WORKING DATA -

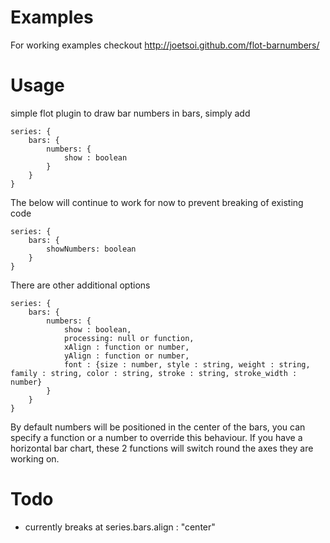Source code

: Examples
========
For working examples checkout http://joetsoi.github.com/flot-barnumbers/

Usage
=====
simple flot plugin to draw bar numbers in bars, simply add

    series: {
        bars: {
            numbers: {
                show : boolean
            }
        }
    }

The below will continue to work for now to prevent breaking of existing code

    series: {
        bars: {
            showNumbers: boolean
        }
    }

There are other additional options

    series: {
        bars: {
            numbers: {
                show : boolean, 
                processing: null or function, 
                xAlign : function or number, 
                yAlign : function or number, 
                font : {size : number, style : string, weight : string, family : string, color : string, stroke : string, stroke_width : number}
            }
        }
    }

By default numbers will be positioned in the center of the bars, you can
specify a function or a number to override this behaviour. If you have a
horizontal bar chart, these 2 functions will switch round the axes they
are working on.


Todo
====
* currently breaks at series.bars.align : "center"
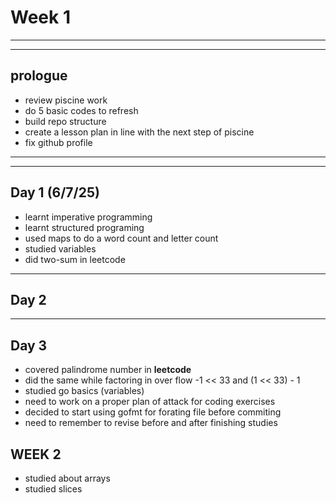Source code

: # Week 1


---
---

## prologue 

- review piscine work
- do 5 basic codes to refresh
- build repo structure
- create a lesson plan in line with the next step of piscine
- fix github profile

---
---

## Day 1 (6/7/25)
- learnt imperative programming
- learnt structured programing
- used maps to do a word count and letter count
- studied variables
- did two-sum in leetcode

---
## Day 2


---
## Day 3

- covered palindrome number in **leetcode**
- did the same while factoring in over flow -1 << 33 and (1 << 33) - 1 
- studied go basics (variables)
- need to work on a proper plan of attack for coding exercises
- decided to start using gofmt for forating file before commiting
- need to remember to revise before and after finishing studies


## WEEK 2

- studied about arrays
- studied slices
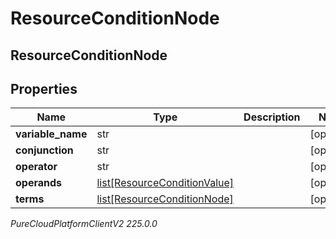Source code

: # ResourceConditionNode

## ResourceConditionNode

## Properties

|Name | Type | Description | Notes|
|------------ | ------------- | ------------- | -------------|
| **variable_name** | str |  | [optional] |
| **conjunction** | str |  | [optional] |
| **operator** | str |  | [optional] |
| **operands** | [list[ResourceConditionValue]](ResourceConditionValue) |  | [optional] |
| **terms** | [list[ResourceConditionNode]](ResourceConditionNode) |  | [optional] |



_PureCloudPlatformClientV2 225.0.0_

DIRECTIONS FOR THIS TASK - I would like the exact lines from the data above, starting with the one that holds "simple flot plugin" and going on through the one that holds "- did the same", without the pictures.

RESPONSE BELOW -
simple flot plugin to draw bar numbers in bars, simply add

    series: {
        bars: {
            numbers: {
                show : boolean
            }
        }
    }

The below will continue to work for now to prevent breaking of existing code

    series: {
        bars: {
            showNumbers: boolean
        }
    }

There are other additional options

    series: {
        bars: {
            numbers: {
                show : boolean, 
                processing: null or function, 
                xAlign : function or number, 
                yAlign : function or number, 
                font : {size : number, style : string, weight : string, family : string, color : string, stroke : string, stroke_width : number}
            }
        }
    }

By default numbers will be positioned in the center of the bars, you can
specify a function or a number to override this behaviour. If you have a
horizontal bar chart, these 2 functions will switch round the axes they
are working on.


Todo
====
* currently breaks at series.bars.align : "center"
Source code

: # Week 1


---
---

## prologue 

- review piscine work
- do 5 basic codes to refresh
- build repo structure
- create a lesson plan in line with the next step of piscine
- fix github profile

---
---

## Day 1 (6/7/25)
- learnt imperative programming
- learnt structured programing
- used maps to do a word count and letter count
- studied variables
- did two-sum in leetcode

---
## Day 2


---
## Day 3

- covered palindrome number in **leetcode**
- did the same while factoring in over flow -1 << 33 and (1 << 33) - 1 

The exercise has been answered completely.